What you will do: Within the data that follows, set down exactly the lines from the one containing "lang-Eintrag | Verwendung |" through the one containing "docs_content | Titel", both ends included.

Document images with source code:
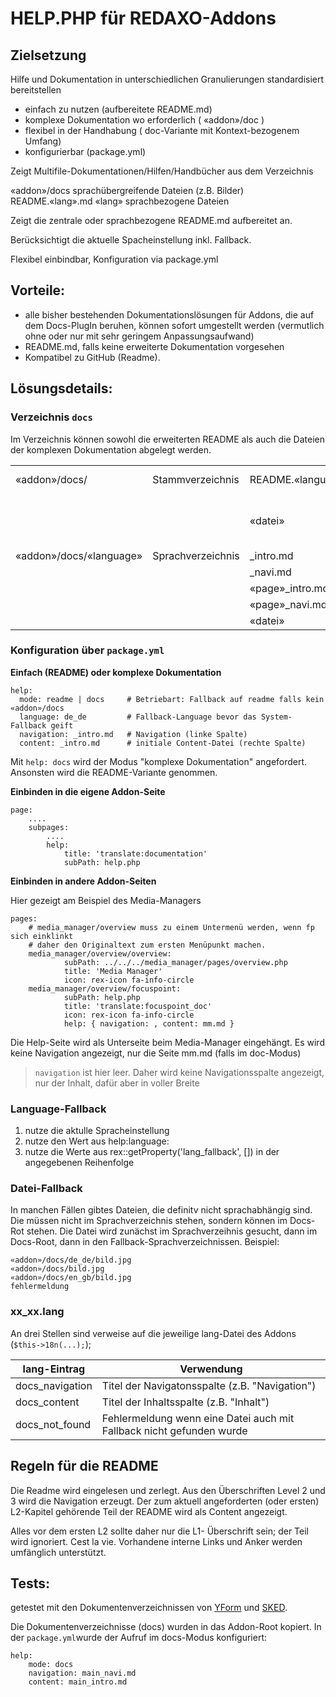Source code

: # HELP.PHP für REDAXO-Addons

## Zielsetzung

Hilfe und Dokumentation in unterschiedlichen Granulierungen standardisiert bereitstellen

- einfach zu nutzen (aufbereitete README.md)
- komplexe Dokumentation wo erforderlich ( «addon»/doc )
- flexibel in der Handhabung ( doc-Variante mit Kontext-bezogenem Umfang)
- konfigurierbar (package.yml)

Zeigt Multifile-Dokumentationen/Hilfen/Handbücher aus dem Verzeichnis 

  «addon»/docs
    sprachübergreifende Dateien (z.B. Bilder)
    README.«lang».md
    «lang»
      sprachbezogene Dateien

Zeigt die zentrale oder sprachbezogene README.md aufbereitet an.

Berücksichtigt die aktuelle Spacheinstellung inkl. Fallback. 

Flexibel einbindbar, Konfiguration via package.yml


## Vorteile:

- alle bisher bestehenden Dokumentationslösungen für Addons, die auf dem Docs-PlugIn beruhen,
können sofort umgestellt werden (vermutlich ohne oder nur mit sehr geringem Anpassungsaufwand)
- README.md, falls keine erweiterte Dokumentation vorgesehen
- Kompatibel zu GitHub (Readme).


## Lösungsdetails:

### Verzeichnis `docs`

Im Verzeichnis können sowohl die erweiterten README als auch die Dateien der komplexen Dokumentation 
abgelegt werden. 

|   |   |   |   |
|---|---|---|---|
|«addon»/docs/|Stammverzeichnis|README.«language».md|sprachspezifische README-Dateien|
|||«datei»|Dateien einer Dokumentation, die nicht sprachspezifisch sind (meist Bilder)|
|«addon»/docs/«language»|Sprachverzeichnis|_intro.md|Default-Text|
|||_navi.md|Navigationsdatei/Menü|
|||«page»_intro.md|Default-Text|
|||«page»_navi.md|Navigationsdatei/Menü|
|||«datei»|Dokumentationsdatei|

### Konfiguration über `package.yml`

**Einfach (README) oder komplexe Dokumentation**

    help: 
      mode: readme | docs     # Betriebart: Fallback auf readme falls kein «addon»/docs
      language: de_de         # Fallback-Language bevor das System-Fallback geift
      navigation: _intro.md   # Navigation (linke Spalte)
      content: _intro.md      # initiale Content-Datei (rechte Spalte)

Mit `help: docs` wird der Modus "komplexe Dokumentation" angefordert. Ansonsten wird die README-Variante genommen.

**Einbinden in die eigene Addon-Seite**

    page:
        ....
        subpages:
            ....
            help:
                title: 'translate:documentation'
                subPath: help.php


**Einbinden in andere Addon-Seiten**

Hier gezeigt am Beispiel des Media-Managers

    pages:
        # media_manager/overview muss zu einem Untermenü werden, wenn fp sich einklinkt
        # daher den Originaltext zum ersten Menüpunkt machen.
        media_manager/overview/overview:
                subPath: ../../../media_manager/pages/overview.php
                title: 'Media Manager'
                icon: rex-icon fa-info-circle
        media_manager/overview/focuspoint:
                subPath: help.php
                title: 'translate:focuspoint_doc'
                icon: rex-icon fa-info-circle
                help: { navigation: , content: mm.md }

Die Help-Seite wird als Unterseite beim Media-Manager eingehängt. Es wird keine Navigation angezeigt, nur die Seite mm.md (falls im doc-Modus)

> `navigation` ist hier leer. Daher wird keine Navigationsspalte angezeigt, nur der Inhalt, dafür aber in voller Breite

### Language-Fallback

1. nutze die aktulle Spracheinstellung
2. nutze den Wert aus help:language:
3. nutze die Werte aus rex::getProperty('lang_fallback', []) in der angegebenen Reihenfolge

### Datei-Fallback

In manchen Fällen gibtes Dateien, die definitv nicht sprachabhängig sind. Die müssen nicht im Sprachverzeichnis stehen, sondern können im
Docs-Rot stehen. Die Datei wird zunächst im Sprachverzeihnis gesucht, dann im Docs-Root, dann in den Fallback-Sprachverzeichnissen. Beispiel:

    «addon»/docs/de_de/bild.jpg
    «addon»/docs/bild.jpg
    «addon»/docs/en_gb/bild.jpg
    fehlermeldung

### xx_xx.lang

An drei Stellen sind verweise auf die jeweilige lang-Datei des Addons (`$this->18n(...);`);

| lang-Eintrag | Verwendung |
| ------------ | ---------- |
| docs_navigation | Titel der Navigatonsspalte (z.B. "Navigation")  |
| docs_content | Titel der Inhaltsspalte (z.B. "Inhalt") |
| docs_not_found | Fehlermeldung wenn eine Datei auch mit Fallback nicht gefunden wurde |

## Regeln für die README

Die Readme wird eingelesen und zerlegt. Aus den Überschriften Level 2 und 3 wird die Navigation erzeugt. Der zum aktuell angeforderten (oder ersten) L2-Kapitel gehörende Teil der README wird als Content angezeigt.

Alles vor dem ersten L2 sollte daher nur die L1- Überschrift sein; der Teil wird ignoriert.  Cest la vie.
Vorhandene interne Links und Anker werden umfänglich unterstützt.

## Tests:

getestet mit den Dokumentenverzeichnissen von [YForm](https://github.com/yakamara/redaxo_yform_docs/tree/0acc12f225649ff072146a752fe06d5618a780bf) und [SKED](https://github.com/FriendsOfREDAXO/sked/tree/master/plugins/documentation/docs/de_de).

Die Dokumentenverzeichnisse (docs) wurden in das Addon-Root kopiert. In der `package.yml`wurde der Aufruf im docs-Modus konfiguriert:

    help:
        mode: docs
        navigation: main_navi.md
        content: main_intro.md

 
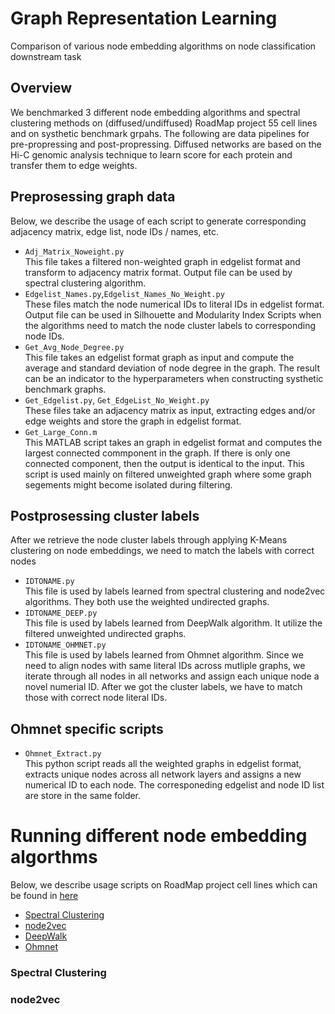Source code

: # Graph Representation Learning
Comparison of various node embedding algorithms on node classification downstream task

## Overview
We benchmarked 3 different node embedding algorithms and spectral clustering methods on (diffused/undiffused) RoadMap project 55 cell lines and on systhetic benchmark grpahs. The following are data pipelines for pre-propressing and post-propressing. Diffused networks are based on the Hi-C genomic analysis technique to learn score for each protein and transfer them to edge weights. 

## Preprosessing graph data
Below, we describe the usage of each script to generate corresponding adjacency matrix, edge list, node IDs / names, etc.

- `Adj_Matrix_Noweight.py` \
    This file takes a filtered non-weighted graph in edgelist format and transform to adjacency matrix format. Output file can be used by spectral clustering algorithm. 
- `Edgelist_Names.py`,`Edgelist_Names_No_Weight.py` \
    These files match the node numerical IDs to literal IDs in edgelist format. Output file can be used in Silhouette and Modularity Index Scripts when the algorithms need to match the node cluster labels to corresponding node IDs. 
- `Get_Avg_Node_Degree.py` \
    This file takes an edgelist format graph as input and compute the average and standard deviation of node degree in the graph. The result can be an indicator to the hyperparameters when constructing systhetic benchmark graphs. 
- `Get_Edgelist.py`, `Get_EdgeList_No_Weight.py` \
    These files take an adjacency matrix as input, extracting edges and/or edge weights and store the graph in edgelist format. 
- `Get_Large_Conn.m` \
    This MATLAB script takes an graph in edgelist format and computes the largest connected commponent in the graph. If there is only one connected component, then the output is identical to the input. This script is used mainly on filtered unweighted graph where some graph segements might become isolated during filtering. 

## Postprosessing cluster labels
After we retrieve the node cluster labels through applying K-Means clustering on node embeddings, we need to match the labels with correct nodes

- `IDTONAME.py` \
    This file is used by labels learned from spectral clustering and node2vec algorithms. They both use the weighted undirected graphs.
- `IDTONAME_DEEP.py` \
    This file is used by labels learned from DeepWalk algorithm. It utilize the filtered unweighted undirected graphs.
- `IDTONAME_OHMNET.py` \
    This file is used by labels learned from Ohmnet algorithm. Since we need to align nodes with same literal IDs across mutliple graphs, we iterate through all nodes in all networks and assign each unique node a novel numerial ID. After we got the cluster labels, we have to match those with correct node literal IDs.
    
## Ohmnet specific scripts 
- `Ohmnet_Extract.py` \
    This python script reads all the weighted graphs in edgelist format, extracts unique nodes across all network layers and assigns a new numerical ID to each node. The corresponeding edgelist and node ID list are store in the same folder. 

# Running different node embedding algorthms
Below, we describe usage scripts on RoadMap project cell lines which can be found in [here](RoadMap_Networks/Data/RoadMap_Networks)

* [Spectral Clustering](#Spectral_Clustering)
* [node2vec](#node2vec)
* [DeepWalk](#deepwalk)
* [Ohmnet](#ohmnet)

### Spectral Clustering

### node2vec
    


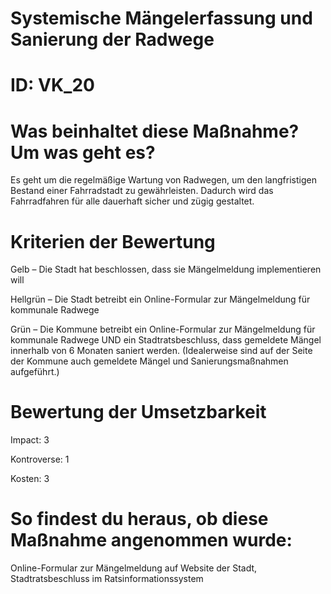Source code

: # Systemische Mängelerfassung und Sanierung der Radwege
# ID: VK_20
# Was beinhaltet diese Maßnahme? Um was geht es?

Es geht um die regelmäßige Wartung von Radwegen, um den langfristigen Bestand einer Fahrradstadt zu gewährleisten. Dadurch wird das Fahrradfahren für alle dauerhaft sicher und zügig gestaltet. 

# Kriterien der Bewertung

Gelb – Die Stadt hat beschlossen, dass sie Mängelmeldung implementieren will    

Hellgrün – Die Stadt betreibt ein Online-Formular zur Mängelmeldung für kommunale Radwege    

Grün – Die Kommune betreibt ein Online-Formular zur Mängelmeldung für kommunale Radwege UND ein Stadtratsbeschluss, dass gemeldete Mängel innerhalb von 6 Monaten saniert werden. (Idealerweise sind auf der Seite der Kommune auch gemeldete Mängel und Sanierungsmaßnahmen aufgeführt.)

# Bewertung der Umsetzbarkeit

Impact: 3

Kontroverse: 1

Kosten: 3

# So findest du heraus, ob diese Maßnahme angenommen wurde:
Online-Formular zur Mängelmeldung auf Website der Stadt,
Stadtratsbeschluss im Ratsinformationssystem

Answer for this exercise:
| lang-Eintrag | Verwendung |
| ------------ | ---------- |
| docs_navigation | Titel der Navigatonsspalte (z.B. "Navigation")  |
| docs_content | Titel der Inhaltsspalte (z.B. "Inhalt") |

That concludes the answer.